- [What the task asks] All lines from the one holding "Latest Handbrake for" down to the last line of the entries are to be reproduced exactly, with no other lines.

Records from a collection
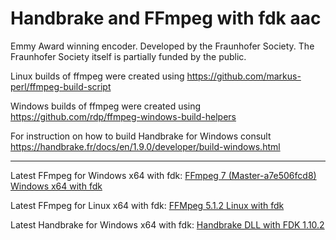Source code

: # Handbrake and FFmpeg with fdk aac

Emmy Award winning encoder. Developed by the Fraunhofer Society. The Fraunhofer Society itself is partially funded by the public.


Linux builds of ffmpeg were created using https://github.com/markus-perl/ffmpeg-build-script

Windows builds of ffmpeg were created using https://github.com/rdp/ffmpeg-windows-build-helpers

For instruction on how to build Handbrake for Windows consult https://handbrake.fr/docs/en/1.9.0/developer/build-windows.html

-----------------

Latest FFmpeg for Windows x64 with fdk:
[FFmpeg 7 (Master-a7e506fcd8) Windows x64 with fdk](https://github.com/FT129/Handbrake-and-FFmpeg-with-fdk-aac/releases/tag/ffmpeg7-Master-a7e506fcd8)

Latest FFmpeg for Linux x64 with fdk:
[FFMpeg 5.1.2 Linux with fdk](https://github.com/FT129/Handbrake-and-FFmpeg-with-fdk-aac/releases/tag/ffmpeg5.1.2Li)

Latest Handbrake for Windows x64 with fdk:
[Handbrake DLL with FDK 1.10.2](https://github.com/FT129/Handbrake-and-FFmpeg-with-fdk-aac/releases/download/1.10.2/hb_1.10.2.zip)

- [Reply]
Latest Handbrake for Windows x64 with fdk:
[Handbrake DLL with FDK 1.10.2](https://github.com/FT129/Handbrake-and-FFmpeg-with-fdk-aac/releases/download/1.10.2/hb_1.10.2.zip)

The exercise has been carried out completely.